Sonraki gün yolcu taşımaya çıkar. Minibüs tıklım tıklım, tutar kasabanın yolunu ve gittikçe hızlanır.
Yolculardan biri:
Kaptan yavaş... Bir yere çarpacaz! der.
Şoför:
Sen Pejo'yu biliyon mu? der.
Yolcu:
Hayır! der.
Şoför:
O zaman susacan, der ve devam eder.
Minibüs hızlanmaya devam eder.
Bir yolcu daha seslenir:
Oğlum ben hastayım, biraz yavaş!
Şoför yine sorar: 
Sen Pejo'yu biliyon mu?
Amca ne bilsin...
Hayır! der.
O zaman susacan! der, şoför...
Bu kez bir kadın seslenir:
Hamileyim!
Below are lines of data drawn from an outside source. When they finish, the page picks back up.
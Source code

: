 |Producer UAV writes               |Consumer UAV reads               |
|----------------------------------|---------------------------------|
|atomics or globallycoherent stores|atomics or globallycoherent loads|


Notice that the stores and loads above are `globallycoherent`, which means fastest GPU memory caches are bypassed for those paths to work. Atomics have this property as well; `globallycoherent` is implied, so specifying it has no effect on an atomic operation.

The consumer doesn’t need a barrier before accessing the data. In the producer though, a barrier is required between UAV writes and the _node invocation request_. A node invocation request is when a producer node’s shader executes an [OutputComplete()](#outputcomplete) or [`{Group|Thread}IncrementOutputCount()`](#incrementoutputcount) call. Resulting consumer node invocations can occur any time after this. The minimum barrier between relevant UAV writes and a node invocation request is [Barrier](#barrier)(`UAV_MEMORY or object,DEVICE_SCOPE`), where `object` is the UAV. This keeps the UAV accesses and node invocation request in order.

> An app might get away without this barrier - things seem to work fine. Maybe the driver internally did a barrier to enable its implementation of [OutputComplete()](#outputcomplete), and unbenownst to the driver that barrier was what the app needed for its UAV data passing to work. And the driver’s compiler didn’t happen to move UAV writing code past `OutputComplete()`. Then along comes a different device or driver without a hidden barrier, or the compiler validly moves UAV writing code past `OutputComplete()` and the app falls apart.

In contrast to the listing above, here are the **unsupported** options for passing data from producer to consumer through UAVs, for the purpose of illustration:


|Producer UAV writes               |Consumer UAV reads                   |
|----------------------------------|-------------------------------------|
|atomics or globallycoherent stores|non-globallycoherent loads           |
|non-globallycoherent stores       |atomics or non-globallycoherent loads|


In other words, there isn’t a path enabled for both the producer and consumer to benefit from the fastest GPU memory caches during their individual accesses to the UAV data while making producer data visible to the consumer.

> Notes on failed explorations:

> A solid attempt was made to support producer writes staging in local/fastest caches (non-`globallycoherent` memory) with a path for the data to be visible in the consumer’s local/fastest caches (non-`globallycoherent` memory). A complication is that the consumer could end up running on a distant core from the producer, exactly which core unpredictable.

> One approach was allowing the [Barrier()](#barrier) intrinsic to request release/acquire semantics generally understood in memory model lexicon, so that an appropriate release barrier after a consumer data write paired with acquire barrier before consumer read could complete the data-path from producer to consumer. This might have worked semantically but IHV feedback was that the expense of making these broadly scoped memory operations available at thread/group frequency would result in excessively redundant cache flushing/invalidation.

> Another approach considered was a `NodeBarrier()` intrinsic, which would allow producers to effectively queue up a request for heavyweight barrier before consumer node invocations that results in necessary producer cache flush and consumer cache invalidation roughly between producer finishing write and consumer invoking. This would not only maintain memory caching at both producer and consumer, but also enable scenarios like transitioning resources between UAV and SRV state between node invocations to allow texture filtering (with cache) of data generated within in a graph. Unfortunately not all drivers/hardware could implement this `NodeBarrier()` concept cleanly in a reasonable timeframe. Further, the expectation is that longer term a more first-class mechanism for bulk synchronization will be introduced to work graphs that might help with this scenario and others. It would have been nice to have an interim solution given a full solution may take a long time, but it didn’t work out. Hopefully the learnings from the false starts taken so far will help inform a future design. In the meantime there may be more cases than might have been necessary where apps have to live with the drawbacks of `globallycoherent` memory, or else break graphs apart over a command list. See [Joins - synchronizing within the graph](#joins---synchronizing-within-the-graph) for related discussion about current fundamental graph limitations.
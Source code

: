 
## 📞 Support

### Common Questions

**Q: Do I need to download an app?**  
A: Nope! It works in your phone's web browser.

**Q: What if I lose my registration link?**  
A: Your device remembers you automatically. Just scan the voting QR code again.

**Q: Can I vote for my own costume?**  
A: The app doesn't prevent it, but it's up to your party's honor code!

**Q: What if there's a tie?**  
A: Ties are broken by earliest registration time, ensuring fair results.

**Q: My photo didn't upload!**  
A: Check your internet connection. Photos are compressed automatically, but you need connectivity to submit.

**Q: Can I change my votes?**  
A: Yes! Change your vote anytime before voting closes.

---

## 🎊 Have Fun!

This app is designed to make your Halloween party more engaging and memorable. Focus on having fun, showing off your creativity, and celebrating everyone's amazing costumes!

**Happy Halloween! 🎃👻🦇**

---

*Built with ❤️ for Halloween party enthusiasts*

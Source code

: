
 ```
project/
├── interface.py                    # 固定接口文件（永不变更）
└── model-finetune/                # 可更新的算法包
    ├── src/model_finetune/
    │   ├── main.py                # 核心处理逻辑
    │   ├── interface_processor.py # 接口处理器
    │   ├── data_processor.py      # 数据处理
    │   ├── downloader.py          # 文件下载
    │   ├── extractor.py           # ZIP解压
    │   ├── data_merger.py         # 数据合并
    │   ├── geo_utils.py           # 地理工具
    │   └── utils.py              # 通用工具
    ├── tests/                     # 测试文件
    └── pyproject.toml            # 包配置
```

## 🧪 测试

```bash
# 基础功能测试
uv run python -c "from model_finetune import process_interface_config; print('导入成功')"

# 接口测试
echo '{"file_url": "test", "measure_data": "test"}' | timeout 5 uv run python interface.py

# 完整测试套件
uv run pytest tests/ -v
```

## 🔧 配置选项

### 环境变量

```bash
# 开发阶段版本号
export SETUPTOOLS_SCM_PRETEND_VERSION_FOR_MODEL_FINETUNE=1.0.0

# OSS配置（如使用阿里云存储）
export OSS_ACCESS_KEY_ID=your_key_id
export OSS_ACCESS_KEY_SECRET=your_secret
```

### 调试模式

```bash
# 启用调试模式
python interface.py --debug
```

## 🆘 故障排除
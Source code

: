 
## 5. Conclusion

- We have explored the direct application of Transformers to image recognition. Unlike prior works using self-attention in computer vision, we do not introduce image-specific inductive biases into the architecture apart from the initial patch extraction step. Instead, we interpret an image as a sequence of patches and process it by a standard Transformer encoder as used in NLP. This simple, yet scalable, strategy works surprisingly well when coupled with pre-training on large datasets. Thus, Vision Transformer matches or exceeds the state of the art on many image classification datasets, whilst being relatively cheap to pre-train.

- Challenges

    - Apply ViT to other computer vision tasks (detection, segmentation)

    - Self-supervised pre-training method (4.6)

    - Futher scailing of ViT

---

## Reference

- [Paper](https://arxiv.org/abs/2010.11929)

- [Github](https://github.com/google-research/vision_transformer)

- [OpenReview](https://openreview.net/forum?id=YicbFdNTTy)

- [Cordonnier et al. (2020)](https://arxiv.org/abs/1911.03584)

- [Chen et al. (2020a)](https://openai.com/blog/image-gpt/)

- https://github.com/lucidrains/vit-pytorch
Lütfen biraz yavaş, çocuğumu düşürcem!!!
Şoför yine sorar:
Sen Pejo'yu biliyon mu?
Kadın:
Yok! der.
Şoför yine aynı cevabı verir.
Arkadan kızgın bir ses tonuyla bir genç seslenir:
Yavaş git kardeşim, öldürcen bizi!!!
Şoför yine sorar:
Sen Pejo'yu biliyon mu?
Genç:
Biliyorum lan, ne olacak? der.
Şoför: 
O zaman çabuk söyle, bunun freni nerde?!
Faiz, Döviz, Enflasyon...
Frenin yerini bilen de yok...
Olsa bile frene basmaya niyeti yok...
Saygılarımla…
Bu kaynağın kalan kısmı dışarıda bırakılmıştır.